TASK DETAILS »
Every single line below has to be printed once more, exactly.

Dataset items »
+---+
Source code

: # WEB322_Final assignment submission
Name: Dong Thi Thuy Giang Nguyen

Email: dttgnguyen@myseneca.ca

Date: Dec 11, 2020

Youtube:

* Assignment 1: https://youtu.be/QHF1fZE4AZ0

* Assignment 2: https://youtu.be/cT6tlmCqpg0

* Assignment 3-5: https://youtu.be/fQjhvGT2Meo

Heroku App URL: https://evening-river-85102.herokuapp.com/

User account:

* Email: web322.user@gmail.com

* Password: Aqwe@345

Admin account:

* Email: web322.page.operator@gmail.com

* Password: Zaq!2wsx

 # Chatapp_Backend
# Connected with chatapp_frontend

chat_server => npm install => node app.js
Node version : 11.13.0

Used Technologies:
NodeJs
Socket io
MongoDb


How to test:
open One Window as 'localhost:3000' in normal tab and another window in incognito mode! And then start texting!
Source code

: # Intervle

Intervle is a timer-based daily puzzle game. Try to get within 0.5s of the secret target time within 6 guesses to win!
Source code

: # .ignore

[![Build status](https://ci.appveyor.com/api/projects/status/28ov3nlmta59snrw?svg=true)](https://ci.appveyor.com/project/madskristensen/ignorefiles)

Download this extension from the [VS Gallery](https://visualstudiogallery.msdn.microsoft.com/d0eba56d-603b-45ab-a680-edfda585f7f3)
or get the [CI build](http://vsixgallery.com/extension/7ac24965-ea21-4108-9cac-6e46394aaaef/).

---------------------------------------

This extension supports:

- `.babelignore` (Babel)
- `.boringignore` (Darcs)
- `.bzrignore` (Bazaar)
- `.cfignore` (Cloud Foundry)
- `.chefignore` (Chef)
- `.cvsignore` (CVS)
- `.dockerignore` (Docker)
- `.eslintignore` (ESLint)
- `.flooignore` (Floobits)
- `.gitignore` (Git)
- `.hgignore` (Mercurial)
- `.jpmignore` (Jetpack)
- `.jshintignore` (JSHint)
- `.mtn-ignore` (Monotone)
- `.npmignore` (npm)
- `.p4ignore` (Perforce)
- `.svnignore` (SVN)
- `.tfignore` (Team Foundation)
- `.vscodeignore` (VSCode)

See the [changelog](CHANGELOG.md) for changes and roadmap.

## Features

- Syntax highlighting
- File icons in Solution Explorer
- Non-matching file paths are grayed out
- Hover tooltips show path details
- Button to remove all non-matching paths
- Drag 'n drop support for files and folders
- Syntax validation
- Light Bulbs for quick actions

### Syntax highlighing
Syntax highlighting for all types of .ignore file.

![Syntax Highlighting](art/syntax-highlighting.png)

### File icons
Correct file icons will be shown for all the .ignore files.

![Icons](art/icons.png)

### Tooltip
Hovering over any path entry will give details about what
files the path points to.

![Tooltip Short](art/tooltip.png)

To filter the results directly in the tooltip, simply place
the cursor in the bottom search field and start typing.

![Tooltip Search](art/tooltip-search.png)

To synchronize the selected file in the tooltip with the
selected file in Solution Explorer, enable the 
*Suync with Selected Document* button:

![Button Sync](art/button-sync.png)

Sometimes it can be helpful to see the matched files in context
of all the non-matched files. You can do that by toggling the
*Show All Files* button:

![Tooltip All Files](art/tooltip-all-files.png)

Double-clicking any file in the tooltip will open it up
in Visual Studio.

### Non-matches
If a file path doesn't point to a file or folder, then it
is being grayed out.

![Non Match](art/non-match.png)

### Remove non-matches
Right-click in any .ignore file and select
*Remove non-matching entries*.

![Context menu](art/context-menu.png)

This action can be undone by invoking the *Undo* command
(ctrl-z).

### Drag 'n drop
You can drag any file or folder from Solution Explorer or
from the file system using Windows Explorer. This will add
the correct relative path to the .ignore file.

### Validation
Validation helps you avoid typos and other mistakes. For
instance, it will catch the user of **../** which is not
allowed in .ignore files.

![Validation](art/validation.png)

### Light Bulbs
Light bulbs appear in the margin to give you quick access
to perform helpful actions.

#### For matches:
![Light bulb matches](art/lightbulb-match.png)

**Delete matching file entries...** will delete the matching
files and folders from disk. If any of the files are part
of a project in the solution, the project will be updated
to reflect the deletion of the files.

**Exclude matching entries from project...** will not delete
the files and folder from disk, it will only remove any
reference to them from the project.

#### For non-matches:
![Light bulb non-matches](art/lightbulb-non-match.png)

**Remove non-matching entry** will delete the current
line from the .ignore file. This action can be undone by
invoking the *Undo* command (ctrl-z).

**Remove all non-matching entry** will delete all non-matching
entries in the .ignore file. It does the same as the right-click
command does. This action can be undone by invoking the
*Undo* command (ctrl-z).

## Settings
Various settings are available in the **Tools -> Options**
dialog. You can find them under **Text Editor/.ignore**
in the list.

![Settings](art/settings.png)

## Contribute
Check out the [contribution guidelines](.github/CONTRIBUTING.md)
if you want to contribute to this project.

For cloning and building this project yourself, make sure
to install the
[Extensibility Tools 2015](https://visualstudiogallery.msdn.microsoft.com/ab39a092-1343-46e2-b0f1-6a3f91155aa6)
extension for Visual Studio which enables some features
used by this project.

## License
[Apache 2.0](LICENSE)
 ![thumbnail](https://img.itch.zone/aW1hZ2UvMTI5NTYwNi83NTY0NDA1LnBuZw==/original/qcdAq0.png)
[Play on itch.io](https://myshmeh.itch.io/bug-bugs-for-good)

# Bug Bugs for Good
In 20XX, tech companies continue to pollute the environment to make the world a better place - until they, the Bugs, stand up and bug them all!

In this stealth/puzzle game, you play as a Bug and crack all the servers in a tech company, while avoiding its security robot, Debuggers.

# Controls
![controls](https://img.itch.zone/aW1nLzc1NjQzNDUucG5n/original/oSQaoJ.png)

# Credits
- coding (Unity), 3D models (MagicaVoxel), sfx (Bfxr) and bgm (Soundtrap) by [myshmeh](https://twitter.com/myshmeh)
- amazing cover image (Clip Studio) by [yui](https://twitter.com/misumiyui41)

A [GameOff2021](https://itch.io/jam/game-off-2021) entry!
+---+
TASK RESULT »
Source code

: # WEB322_Final assignment submission
Name: Dong Thi Thuy Giang Nguyen

Email: dttgnguyen@myseneca.ca

Date: Dec 11, 2020

Youtube:

* Assignment 1: https://youtu.be/QHF1fZE4AZ0

* Assignment 2: https://youtu.be/cT6tlmCqpg0

* Assignment 3-5: https://youtu.be/fQjhvGT2Meo

Heroku App URL: https://evening-river-85102.herokuapp.com/

User account:

* Email: web322.user@gmail.com

* Password: Aqwe@345

Admin account:

* Email: web322.page.operator@gmail.com

* Password: Zaq!2wsx

 # Chatapp_Backend
# Connected with chatapp_frontend

chat_server => npm install => node app.js
Node version : 11.13.0

Used Technologies:
NodeJs
Socket io
MongoDb


How to test:
open One Window as 'localhost:3000' in normal tab and another window in incognito mode! And then start texting!
Source code

: # Intervle

Intervle is a timer-based daily puzzle game. Try to get within 0.5s of the secret target time within 6 guesses to win!
Source code

: # .ignore

[![Build status](https://ci.appveyor.com/api/projects/status/28ov3nlmta59snrw?svg=true)](https://ci.appveyor.com/project/madskristensen/ignorefiles)

Download this extension from the [VS Gallery](https://visualstudiogallery.msdn.microsoft.com/d0eba56d-603b-45ab-a680-edfda585f7f3)
or get the [CI build](http://vsixgallery.com/extension/7ac24965-ea21-4108-9cac-6e46394aaaef/).

---------------------------------------

This extension supports:

- `.babelignore` (Babel)
- `.boringignore` (Darcs)
- `.bzrignore` (Bazaar)
- `.cfignore` (Cloud Foundry)
- `.chefignore` (Chef)
- `.cvsignore` (CVS)
- `.dockerignore` (Docker)
- `.eslintignore` (ESLint)
- `.flooignore` (Floobits)
- `.gitignore` (Git)
- `.hgignore` (Mercurial)
- `.jpmignore` (Jetpack)
- `.jshintignore` (JSHint)
- `.mtn-ignore` (Monotone)
- `.npmignore` (npm)
- `.p4ignore` (Perforce)
- `.svnignore` (SVN)
- `.tfignore` (Team Foundation)
- `.vscodeignore` (VSCode)

See the [changelog](CHANGELOG.md) for changes and roadmap.

## Features

- Syntax highlighting
- File icons in Solution Explorer
- Non-matching file paths are grayed out
- Hover tooltips show path details
- Button to remove all non-matching paths
- Drag 'n drop support for files and folders
- Syntax validation
- Light Bulbs for quick actions

### Syntax highlighing
Syntax highlighting for all types of .ignore file.

![Syntax Highlighting](art/syntax-highlighting.png)

### File icons
Correct file icons will be shown for all the .ignore files.

![Icons](art/icons.png)

### Tooltip
Hovering over any path entry will give details about what
files the path points to.

![Tooltip Short](art/tooltip.png)

To filter the results directly in the tooltip, simply place
the cursor in the bottom search field and start typing.

![Tooltip Search](art/tooltip-search.png)

To synchronize the selected file in the tooltip with the
selected file in Solution Explorer, enable the 
*Suync with Selected Document* button:

![Button Sync](art/button-sync.png)

Sometimes it can be helpful to see the matched files in context
of all the non-matched files. You can do that by toggling the
*Show All Files* button:

![Tooltip All Files](art/tooltip-all-files.png)

Double-clicking any file in the tooltip will open it up
in Visual Studio.

### Non-matches
If a file path doesn't point to a file or folder, then it
is being grayed out.

![Non Match](art/non-match.png)

### Remove non-matches
Right-click in any .ignore file and select
*Remove non-matching entries*.

![Context menu](art/context-menu.png)

This action can be undone by invoking the *Undo* command
(ctrl-z).

### Drag 'n drop
You can drag any file or folder from Solution Explorer or
from the file system using Windows Explorer. This will add
the correct relative path to the .ignore file.

### Validation
Validation helps you avoid typos and other mistakes. For
instance, it will catch the user of **../** which is not
allowed in .ignore files.

![Validation](art/validation.png)

### Light Bulbs
Light bulbs appear in the margin to give you quick access
to perform helpful actions.

#### For matches:
![Light bulb matches](art/lightbulb-match.png)

**Delete matching file entries...** will delete the matching
files and folders from disk. If any of the files are part
of a project in the solution, the project will be updated
to reflect the deletion of the files.

**Exclude matching entries from project...** will not delete
the files and folder from disk, it will only remove any
reference to them from the project.

#### For non-matches:
![Light bulb non-matches](art/lightbulb-non-match.png)

**Remove non-matching entry** will delete the current
line from the .ignore file. This action can be undone by
invoking the *Undo* command (ctrl-z).

**Remove all non-matching entry** will delete all non-matching
entries in the .ignore file. It does the same as the right-click
command does. This action can be undone by invoking the
*Undo* command (ctrl-z).

## Settings
Various settings are available in the **Tools -> Options**
dialog. You can find them under **Text Editor/.ignore**
in the list.

![Settings](art/settings.png)

## Contribute
Check out the [contribution guidelines](.github/CONTRIBUTING.md)
if you want to contribute to this project.

For cloning and building this project yourself, make sure
to install the
[Extensibility Tools 2015](https://visualstudiogallery.msdn.microsoft.com/ab39a092-1343-46e2-b0f1-6a3f91155aa6)
extension for Visual Studio which enables some features
used by this project.

## License
[Apache 2.0](LICENSE)
 ![thumbnail](https://img.itch.zone/aW1hZ2UvMTI5NTYwNi83NTY0NDA1LnBuZw==/original/qcdAq0.png)
[Play on itch.io](https://myshmeh.itch.io/bug-bugs-for-good)

# Bug Bugs for Good
In 20XX, tech companies continue to pollute the environment to make the world a better place - until they, the Bugs, stand up and bug them all!

In this stealth/puzzle game, you play as a Bug and crack all the servers in a tech company, while avoiding its security robot, Debuggers.

# Controls
![controls](https://img.itch.zone/aW1nLzc1NjQzNDUucG5n/original/oSQaoJ.png)

# Credits
- coding (Unity), 3D models (MagicaVoxel), sfx (Bfxr) and bgm (Soundtrap) by [myshmeh](https://twitter.com/myshmeh)
- amazing cover image (Clip Studio) by [yui](https://twitter.com/misumiyui41)

A [GameOff2021](https://itch.io/jam/game-off-2021) entry!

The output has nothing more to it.